Writing is both my vocation and my avocation;
That’s all I do.
You may wonder why I should write a genealogy.
Well, my story is interesting to begin with.
And, next, I am a mystery,
More so than a tree
Or a sunset or even a flash of lightning.
I am taken for granted by those who use me,
As if I were a mere incident and without a backstory.
You must hear me my friends,
Like G. K. Chesterton observed,
“We are perishing for want of wonder,
Not for want of wonders.”
If you can understand me—
No, that’s too much to ask of anyone—
If you can become aware of the miraculousness
Which I symbolize,
You can help save the freedom
Mankind is so unhappily losing.
I have a profound lesson to teach.
And I can teach this lesson the best
Because I am seemingly so simple.
Yet, not a single person on the face of this earth
Knows how to make me.
My family tree begins with what in fact is a tree,
A cedar of straight grain
That grows in Oregon.
All the saws and trucks and rope
And the countless other gear used in harvesting,
All the persons and the numberless skills
That go into fabricating,
Contemplate all the untold thousands of persons
Who have a hand in my making,
Including those who to cart
The cedar logs to mills by railroad siding.
The mills in San Leandro, California,
Cut the logs into small pencil-length slats.
The slats are waxed and the kiln dried again.
How many skills go
Into the making of the tint and the kilns,
Into supplying the heat, the light and power,
The belts, motors, and all the other things?
Once in the pencil factory, each slat
Is given eight grooves by a complex machine,
After which another machine lays leads in every other slat,
Applying glue, and placing another slat atop—
A lead sandwich, so to speak.
Seven brothers and I are mechanically carved
From this “wood-clinched” sandwich.
My “lead” itself—it contains no lead at all—
Is actually graphite mined in Ceylon of Sri Lanka.
Consider these miners
And those who make their many tools,
And the makers of the paper sacks
In which the graphite is shipped too,
And those who make the string that ties the sacks,
And those who put them aboard ships,
And finally those who make the ships
Travel safe and smooth.
My graphite is mixed with clay from Mississippi,
Its ammonium hydroxide used in the refining process.
My cedar receives six coats of lacquer,
Do you know all the ingredients of lacquer?
Who would think that the growers of castor beans from Italy
And the refiners of castor oil from Indonesia
Are a part of it?
The complete story of why
The center of my ferrule has no black nickel on it,
And why the part man uses to erase
Called “factice” does the trick,
Would take pages to explain.
Does anyone wish to challenge my earlier assertion
That no single person on the face of this earth knows how to make me?

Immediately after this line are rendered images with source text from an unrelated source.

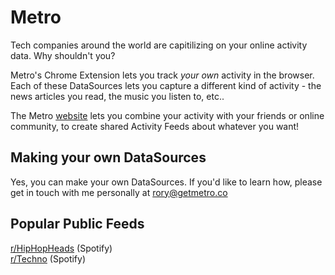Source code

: # Metro

Tech companies around the world are capitilizing on your online activity data. Why shouldn't you?

Metro's Chrome Extension lets you track *your own* activity in the browser. Each of these DataSources lets you capture a different kind of activity - the news articles you read, the music you listen to, etc.. 

The Metro [website](https://getmetro.co) lets you combine your activity with your friends or online community, to create shared Activity Feeds about whatever you want!

## Making your own DataSources
Yes, you can make your own DataSources. If you'd like to learn how, please get in touch with me personally at rory@getmetro.co

## Popular Public Feeds
[r/HipHopHeads](https://getmetro.co/feeds/hiphopheads/) (Spotify)  
[r/Techno](https://getmetro.co/feeds/rtechno/) (Spotify)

Actually, millions of human beings have had a hand in my creation,
The only difference between the miner of graphite in Ceylon
And the logger in Oregon
Is in the type of know-how.
Neither the miner nor the logger can be dispensed with.
Each one wants me less, perhaps,
Than does a child in the first grade.
There are some among this vast multitude
Who never saw a pencil
Nor would they know how to use one.
Their motivation is other than me.
Each of these millions sees that he can thus exchange his tiny know-how
For the goods and services he needs or wants.
I may or may not be among these.
The absence of a master mind,
Of anyone dictating or forcibly directing
These countless actions which together bring me into being
I, Pencil, am a complex combination of miracles:
A tree, zinc, copper, graphite.
But to these miracles which manifest themselves in Nature
An even more extraordinary miracle has been added:
The configuration of creative human energies —
Millions of tiny know-hows —
Configurating naturally and spontaneously
In response to human necessity and desire,
And in the absence of any human masterminding!
Man can no more direct these millions of know-hows
To bring me into being
More than he can put molecules together to create a tree.
The lesson I have to teach is this:
Leave all creative energies uninhibited.
Merely organize society to act in harmony.
Seemingly simple though I am,
Offer the miracle of my creation as testimony
That this is a practical faith,
As practical as the sun, the rain, the good earth and a cedar tree.